Segment Open
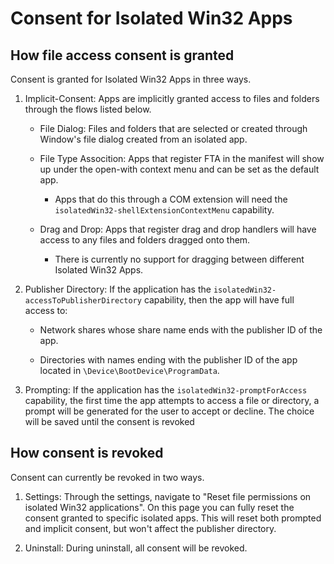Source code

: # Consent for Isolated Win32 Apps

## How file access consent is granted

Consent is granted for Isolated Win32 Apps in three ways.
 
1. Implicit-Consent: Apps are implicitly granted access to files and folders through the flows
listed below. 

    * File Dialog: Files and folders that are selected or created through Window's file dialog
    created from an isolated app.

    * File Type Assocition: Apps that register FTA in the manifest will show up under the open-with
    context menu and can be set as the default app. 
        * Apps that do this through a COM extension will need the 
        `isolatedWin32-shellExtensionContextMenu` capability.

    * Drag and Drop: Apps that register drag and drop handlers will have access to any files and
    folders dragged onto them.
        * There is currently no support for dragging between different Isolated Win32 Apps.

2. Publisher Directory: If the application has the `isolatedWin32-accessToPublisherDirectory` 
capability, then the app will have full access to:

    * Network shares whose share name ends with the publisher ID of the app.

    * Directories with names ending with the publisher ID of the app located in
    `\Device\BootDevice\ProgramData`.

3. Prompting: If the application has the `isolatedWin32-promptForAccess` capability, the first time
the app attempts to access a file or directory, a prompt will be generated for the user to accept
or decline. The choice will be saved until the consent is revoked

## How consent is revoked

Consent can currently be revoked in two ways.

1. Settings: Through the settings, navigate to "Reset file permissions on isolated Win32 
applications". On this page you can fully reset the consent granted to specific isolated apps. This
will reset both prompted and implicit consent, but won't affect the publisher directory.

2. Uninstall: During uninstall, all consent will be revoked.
Segment Closed
Segment Open
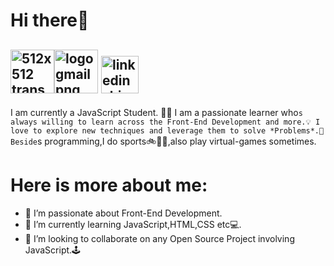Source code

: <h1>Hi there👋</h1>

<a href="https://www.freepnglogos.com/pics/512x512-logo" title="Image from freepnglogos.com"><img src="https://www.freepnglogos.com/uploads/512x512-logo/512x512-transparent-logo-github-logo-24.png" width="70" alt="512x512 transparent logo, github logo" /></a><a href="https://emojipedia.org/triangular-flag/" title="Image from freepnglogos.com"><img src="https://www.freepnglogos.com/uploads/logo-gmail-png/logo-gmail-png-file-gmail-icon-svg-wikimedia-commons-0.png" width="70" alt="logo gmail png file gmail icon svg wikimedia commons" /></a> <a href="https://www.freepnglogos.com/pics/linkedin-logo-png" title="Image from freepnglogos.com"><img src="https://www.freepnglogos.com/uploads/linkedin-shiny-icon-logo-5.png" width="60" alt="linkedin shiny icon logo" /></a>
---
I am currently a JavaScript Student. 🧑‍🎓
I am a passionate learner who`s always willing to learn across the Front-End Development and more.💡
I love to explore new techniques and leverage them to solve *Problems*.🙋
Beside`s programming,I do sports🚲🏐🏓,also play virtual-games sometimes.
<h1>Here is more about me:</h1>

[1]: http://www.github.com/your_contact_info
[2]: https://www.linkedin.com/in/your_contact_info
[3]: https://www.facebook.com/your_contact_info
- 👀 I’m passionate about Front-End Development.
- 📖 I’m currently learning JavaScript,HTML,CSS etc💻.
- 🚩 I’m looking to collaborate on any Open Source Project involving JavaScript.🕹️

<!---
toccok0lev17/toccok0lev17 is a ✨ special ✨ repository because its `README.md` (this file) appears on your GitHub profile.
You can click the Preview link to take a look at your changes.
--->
Segment Closed
▶ _EXERCISE REQUIREMENTS_
From the records above, retype only the lines starting at the line that contains "context menu and" and ending at the line that contains "2. Uninstall: During", both included.

▶ _PROBLEM SOLUTION_
    context menu and can be set as the default app. 
        * Apps that do this through a COM extension will need the 
        `isolatedWin32-shellExtensionContextMenu` capability.

    * Drag and Drop: Apps that register drag and drop handlers will have access to any files and
    folders dragged onto them.
        * There is currently no support for dragging between different Isolated Win32 Apps.

2. Publisher Directory: If the application has the `isolatedWin32-accessToPublisherDirectory` 
capability, then the app will have full access to:

    * Network shares whose share name ends with the publisher ID of the app.

    * Directories with names ending with the publisher ID of the app located in
    `\Device\BootDevice\ProgramData`.

3. Prompting: If the application has the `isolatedWin32-promptForAccess` capability, the first time
the app attempts to access a file or directory, a prompt will be generated for the user to accept
or decline. The choice will be saved until the consent is revoked

## How consent is revoked

Consent can currently be revoked in two ways.

1. Settings: Through the settings, navigate to "Reset file permissions on isolated Win32 
applications". On this page you can fully reset the consent granted to specific isolated apps. This
will reset both prompted and implicit consent, but won't affect the publisher directory.

2. Uninstall: During uninstall, all consent will be revoked.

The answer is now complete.